To adjudicate this, it’s crucial to understand that this isn’t a Mexican tariff on U.S. goods and services.  There have been virtually no Mexican tariffs on imports from the U.S. or vice-versa since 1994 when NAFTA was implemented.  Rather this is the impact of Mexico’s VAT.

Most global consumers are very familiar with value-added taxes since roughly 160 countries have them, although the U.S. does not.  Essentially, it’s like a national sales tax with one key difference.  In the U.S., sales tax is only charged once, when the consumer buys it from the retailer.  With a VAT, every importer, manufacturer, wholesaler and retailer has to charge VAT on the value they added to the process.
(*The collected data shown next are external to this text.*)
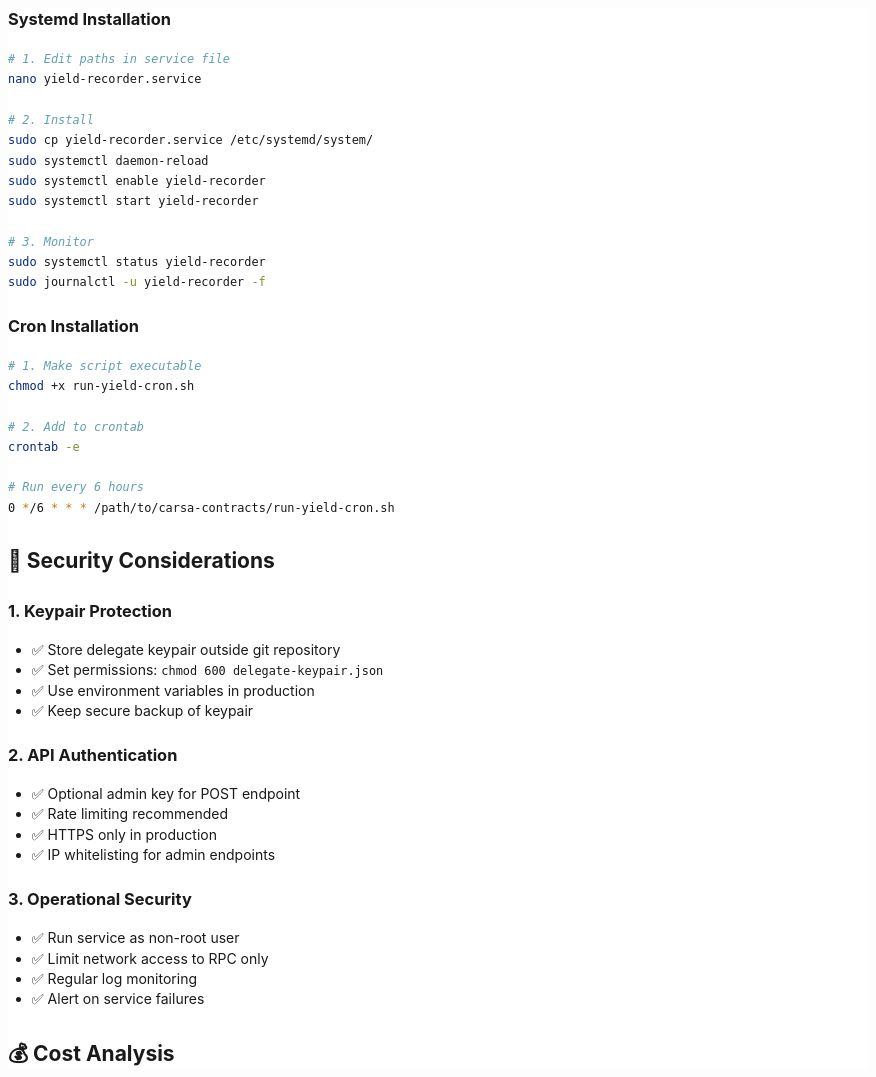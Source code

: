 ### Systemd Installation

```bash
# 1. Edit paths in service file
nano yield-recorder.service

# 2. Install
sudo cp yield-recorder.service /etc/systemd/system/
sudo systemctl daemon-reload
sudo systemctl enable yield-recorder
sudo systemctl start yield-recorder

# 3. Monitor
sudo systemctl status yield-recorder
sudo journalctl -u yield-recorder -f
```

### Cron Installation

```bash
# 1. Make script executable
chmod +x run-yield-cron.sh

# 2. Add to crontab
crontab -e

# Run every 6 hours
0 */6 * * * /path/to/carsa-contracts/run-yield-cron.sh
```

## 🔐 Security Considerations

### 1. Keypair Protection
- ✅ Store delegate keypair outside git repository
- ✅ Set permissions: `chmod 600 delegate-keypair.json`
- ✅ Use environment variables in production
- ✅ Keep secure backup of keypair

### 2. API Authentication
- ✅ Optional admin key for POST endpoint
- ✅ Rate limiting recommended
- ✅ HTTPS only in production
- ✅ IP whitelisting for admin endpoints

### 3. Operational Security
- ✅ Run service as non-root user
- ✅ Limit network access to RPC only
- ✅ Regular log monitoring
- ✅ Alert on service failures

## 💰 Cost Analysis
It’s worth going through an example to see how this works.

Suppose I buy a mop at the store and there is a 10% sales tax on mops.  The manufacturer makes the mop in the U.S. using $20 worth of imported components, sells it to a distributor for $30, who sells it on to a retailer for $40, who sells it to me for $66, including $6 in sales tax.

Now suppose the government imposes a 10% value-added tax, or VAT, instead.

The importer pays the government 10% VAT on his $20 of imported components (i.e. $2) which he adds to the price he charges the manufacturer. The manufacturer pays the government 10% VAT on his $10 of value added (i.e. $1) and adds this to the price he charges the distributor.  The distributor pays the government 10% VAT on his $10 of value added (i.e. $1) and adds this to the price he charges the retailer.  Finally the retailer pays the government 10% VAT on his $20 of value added (i.e. $2) and adds this to the price he charges me.  I still end up paying $66 and the government still gets $6 – it’s just that they get four different checks along the way.

Alternatively, suppose the government tries to get its $6 with a cash-flow border-adjustment tax or BAT.  If we assume in our example that U.S. manufacturers, distributors and retailers spend half their total value added on wages and interest which they can deduct from the tax calculation, then a BAT rate of 15% will do the job.  The importer pays 15% on $20, or $3.00, while the manufacturer, distributor and retailer pay 15% tax on half their value added, amounting to $0.75, $0.75 and $1.50 respectively.  The government still gets $6 in tax and I still pay $66 for the mop.

But notice one important difference.  Under a VAT, both domestic content and imported content face the same tax – 10%.  Under the BAT, because domestic producers are able to deduct half their value added, the effective tax rate on imported content is 15% and the effective tax rate on domestic content is 7.5%.

OK, back to the real world.

Mexico does charge a 16% VAT and that is imposed on imports from the U.S. and everywhere else for that matter.  However, this does not put U.S. goods and services at any disadvantage relative to Mexican goods and services because they also incur 16% VAT.  Because of this, the Mexican VAT is not judged to be a trade barrier by the World Trade Organization (WTO).  Mexico is not discriminating against imports.